Peri Kocabayoglu, David Y. Zhang,Kensuke Kojima, Yujin Hoshida and Scott L. Friedman
Hepatic stellate cells (HSCs) activate during injury to orchestrate the liver's inflammatory and fibrogenic responses. A critical feature of HSC activation is the rapid induction of β-PDGFR, which drives cellular fibrogenesis and proliferation; in contrast, normal liver has minimal β-PDGFR expression. While the role of β-PDGFR is well established in liver injury, its expression and contribution during liver regeneration are unknown. The aim of this study is to determine whether β-PDGFR is induced during liver regeneration following partial hepatectomy (pHx), and to define its contribution to the regenerative response.
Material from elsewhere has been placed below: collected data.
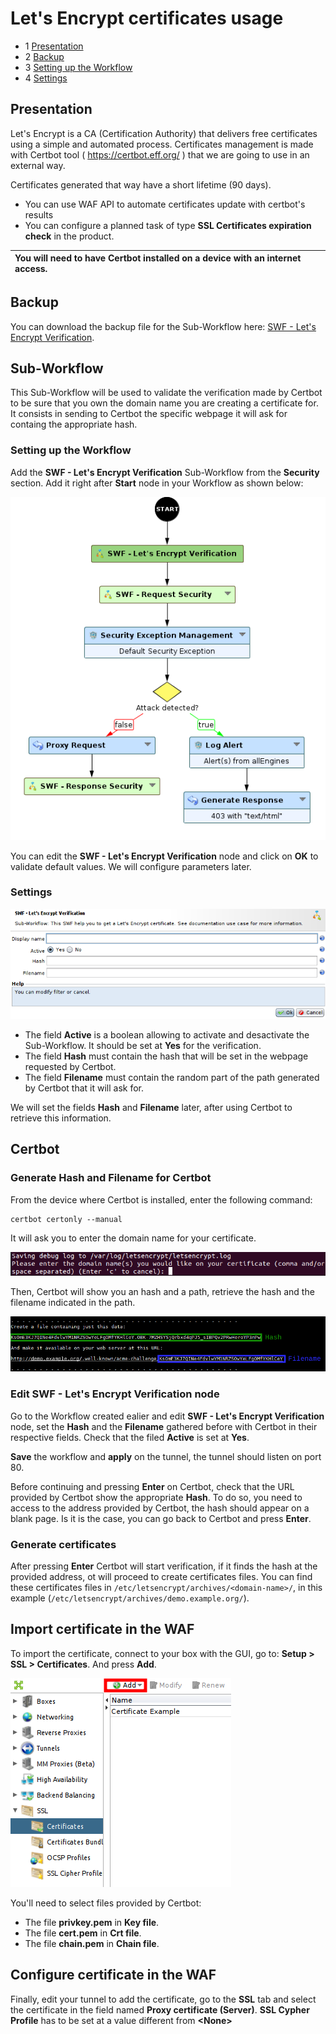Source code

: Let's Encrypt certificates usage
================================

* 1 [Presentation](#presentation)
* 2 [Backup](#backup)
* 3 [Setting up the Workflow](#setting-up-the-workflow)
* 4 [Settings](#settings)

Presentation
------------

Let's Encrypt is a CA (Certification Authority) that delivers free certificates using a simple and automated process. Certificates management is made with Certbot tool ( https://certbot.eff.org/ ) that we are going to use in an external way.

Certificates generated that way have a short lifetime (90 days).
* You can use WAF API to automate certificates update with certbot's results 
* You can configure a planned task of type **SSL Certificates expiration check** in the product.


|You will need to have Certbot installed on a device with an internet access.|
|:---------------------------------------------------------------------------|

Backup
------

You can download the backup file for the Sub-Workflow here: [SWF - Let's Encrypt Verification](./backup/SWF%20-%20Let's%20Encrypt%20Verification.backup).

Sub-Workflow
------------

This Sub-Workflow will be used to validate the verification made by Certbot to be sure that you own the domain name you are creating a certificate for. It consists in sending to Certbot the specific webpage it will ask for containg the appropriate hash.

### Setting up the Workflow

Add the **SWF - Let's Encrypt Verification** Sub-Workflow from the **Security** section. Add it right after **Start** node in your Workflow as shown below:

![](./attachments/swf_usage.png)

You can edit the **SWF - Let's Encrypt Verification** node and click on **OK** to validate default values. We will configure parameters later.

### Settings

![](./attachments/swf_settings.png)

* The field **Active** is a boolean allowing to activate and desactivate the Sub-Workflow. It should be set at **Yes** for the verification.
* The field **Hash** must contain the hash that will be set in the webpage requested by Certbot.
* The field **Filename** must contain the random part of the path generated by Certbot that it will ask for.

We will set the fields **Hash** and **Filename** later, after using Certbot to retrieve this information.

Certbot
-------

### Generate Hash and Filename for Certbot

From the device where Certbot is installed, enter the following command:

```
certbot certonly --manual
```

It will ask you to enter the domain name for your certificate.

![](./attachments/certbot1.png)

Then, Certbot will show you an hash and a path, retrieve the hash and the filename indicated in the path.

![](./attachments/certbot2.png)

### Edit **SWF - Let's Encrypt Verification** node

Go to the Workflow created ealier and edit **SWF - Let's Encrypt Verification** node, set the **Hash** and the **Filename** gathered before with Certbot in their respective fields. Check that the filed **Active** is set at **Yes**. 

**Save** the workflow and **apply** on the tunnel, the tunnel should listen on port 80. 

Before continuing and pressing **Enter** on Certbot, check that the URL provided by Certbot show the appropriate **Hash**. To do so, you need to access to the address provided by Certbot, the hash should appear on a blank page. Is it is the case, you can go back to Certbot and press **Enter**.

### Generate certificates

After pressing **Enter** Certbot will start verification, if it finds the hash at the provided address, ot will proceed to create certificates files. You can find these certificates files in `/etc/letsencrypt/archives/<domain-name>/`, in this example (`/etc/letsencrypt/archives/demo.example.org/`).

Import certificate in the WAF
-----------------------------

To import the certificate, connect to your box with the GUI, go to: **Setup > SSL > Certificates**. And press **Add**.

![](./attachments/add_cert.png)

You'll need to select files provided by Certbot:

* The file **privkey.pem** in **Key file**.
* The file **cert.pem** in **Crt file**.
* The file **chain.pem** in **Chain file**.

Configure certificate in the WAF
--------------------------------

Finally, edit your tunnel to add the certificate, go to the **SSL** tab and select the certificate in the field named **Proxy certificate (Server)**. **SSL Cypher Profile** has to be set at a value different from **\<None\>**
Control mice or animals with HSC-specific β-PDGFR-depletion underwent two-thirds pHx followed by assessment of hepatocyte proliferation and expression of β-PDGFR. RNA-sequencing from whole liver tissue of both groups after pHx was used to uncover pathways regulated by β-PDGFR signaling in HSCs.
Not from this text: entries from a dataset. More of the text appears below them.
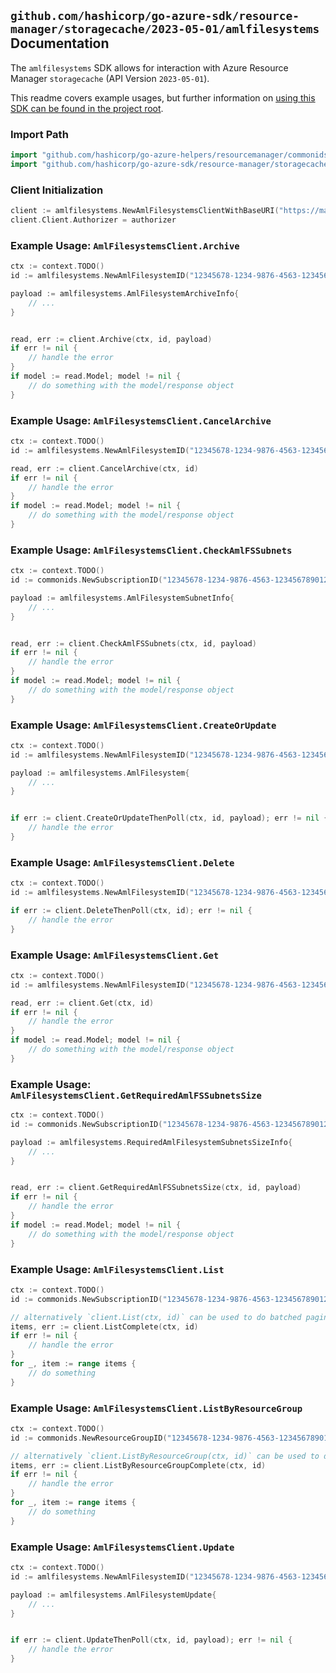 
## `github.com/hashicorp/go-azure-sdk/resource-manager/storagecache/2023-05-01/amlfilesystems` Documentation

The `amlfilesystems` SDK allows for interaction with Azure Resource Manager `storagecache` (API Version `2023-05-01`).

This readme covers example usages, but further information on [using this SDK can be found in the project root](https://github.com/hashicorp/go-azure-sdk/tree/main/docs).

### Import Path

```go
import "github.com/hashicorp/go-azure-helpers/resourcemanager/commonids"
import "github.com/hashicorp/go-azure-sdk/resource-manager/storagecache/2023-05-01/amlfilesystems"
```


### Client Initialization

```go
client := amlfilesystems.NewAmlFilesystemsClientWithBaseURI("https://management.azure.com")
client.Client.Authorizer = authorizer
```


### Example Usage: `AmlFilesystemsClient.Archive`

```go
ctx := context.TODO()
id := amlfilesystems.NewAmlFilesystemID("12345678-1234-9876-4563-123456789012", "example-resource-group", "amlFilesystemName")

payload := amlfilesystems.AmlFilesystemArchiveInfo{
	// ...
}


read, err := client.Archive(ctx, id, payload)
if err != nil {
	// handle the error
}
if model := read.Model; model != nil {
	// do something with the model/response object
}
```


### Example Usage: `AmlFilesystemsClient.CancelArchive`

```go
ctx := context.TODO()
id := amlfilesystems.NewAmlFilesystemID("12345678-1234-9876-4563-123456789012", "example-resource-group", "amlFilesystemName")

read, err := client.CancelArchive(ctx, id)
if err != nil {
	// handle the error
}
if model := read.Model; model != nil {
	// do something with the model/response object
}
```


### Example Usage: `AmlFilesystemsClient.CheckAmlFSSubnets`

```go
ctx := context.TODO()
id := commonids.NewSubscriptionID("12345678-1234-9876-4563-123456789012")

payload := amlfilesystems.AmlFilesystemSubnetInfo{
	// ...
}


read, err := client.CheckAmlFSSubnets(ctx, id, payload)
if err != nil {
	// handle the error
}
if model := read.Model; model != nil {
	// do something with the model/response object
}
```


### Example Usage: `AmlFilesystemsClient.CreateOrUpdate`

```go
ctx := context.TODO()
id := amlfilesystems.NewAmlFilesystemID("12345678-1234-9876-4563-123456789012", "example-resource-group", "amlFilesystemName")

payload := amlfilesystems.AmlFilesystem{
	// ...
}


if err := client.CreateOrUpdateThenPoll(ctx, id, payload); err != nil {
	// handle the error
}
```


### Example Usage: `AmlFilesystemsClient.Delete`

```go
ctx := context.TODO()
id := amlfilesystems.NewAmlFilesystemID("12345678-1234-9876-4563-123456789012", "example-resource-group", "amlFilesystemName")

if err := client.DeleteThenPoll(ctx, id); err != nil {
	// handle the error
}
```


### Example Usage: `AmlFilesystemsClient.Get`

```go
ctx := context.TODO()
id := amlfilesystems.NewAmlFilesystemID("12345678-1234-9876-4563-123456789012", "example-resource-group", "amlFilesystemName")

read, err := client.Get(ctx, id)
if err != nil {
	// handle the error
}
if model := read.Model; model != nil {
	// do something with the model/response object
}
```


### Example Usage: `AmlFilesystemsClient.GetRequiredAmlFSSubnetsSize`

```go
ctx := context.TODO()
id := commonids.NewSubscriptionID("12345678-1234-9876-4563-123456789012")

payload := amlfilesystems.RequiredAmlFilesystemSubnetsSizeInfo{
	// ...
}


read, err := client.GetRequiredAmlFSSubnetsSize(ctx, id, payload)
if err != nil {
	// handle the error
}
if model := read.Model; model != nil {
	// do something with the model/response object
}
```


### Example Usage: `AmlFilesystemsClient.List`

```go
ctx := context.TODO()
id := commonids.NewSubscriptionID("12345678-1234-9876-4563-123456789012")

// alternatively `client.List(ctx, id)` can be used to do batched pagination
items, err := client.ListComplete(ctx, id)
if err != nil {
	// handle the error
}
for _, item := range items {
	// do something
}
```


### Example Usage: `AmlFilesystemsClient.ListByResourceGroup`

```go
ctx := context.TODO()
id := commonids.NewResourceGroupID("12345678-1234-9876-4563-123456789012", "example-resource-group")

// alternatively `client.ListByResourceGroup(ctx, id)` can be used to do batched pagination
items, err := client.ListByResourceGroupComplete(ctx, id)
if err != nil {
	// handle the error
}
for _, item := range items {
	// do something
}
```


### Example Usage: `AmlFilesystemsClient.Update`

```go
ctx := context.TODO()
id := amlfilesystems.NewAmlFilesystemID("12345678-1234-9876-4563-123456789012", "example-resource-group", "amlFilesystemName")

payload := amlfilesystems.AmlFilesystemUpdate{
	// ...
}


if err := client.UpdateThenPoll(ctx, id, payload); err != nil {
	// handle the error
}
```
β-PDGFR expression on HSCs was upregulated within 24 hours (h) following pHx in control mice, whereas absence of β-PDGFR blunted the expansion of HSCs. Mice lacking β-PDGFR displayed prolonged increases of transaminase levels within 72 h following pHx. Hepatocyte proliferation was impaired within the first 24 h based on Ki-67 and PCNA expression in β-PDGFR-deficient mice. This was associated with dysregulated growth in the β-PDGFR-deficient mice based on RNAseq with pathway analysis, and real time quantitative PCR, which demonstrated reduced expression of Hgf, Igfbp1, Mapk and Il-6.
β-PDGFR is induced in HSCs following surgical pHx and its deletion in HSCs leads to prolonged liver injury. However, there is no significant difference in liver regeneration.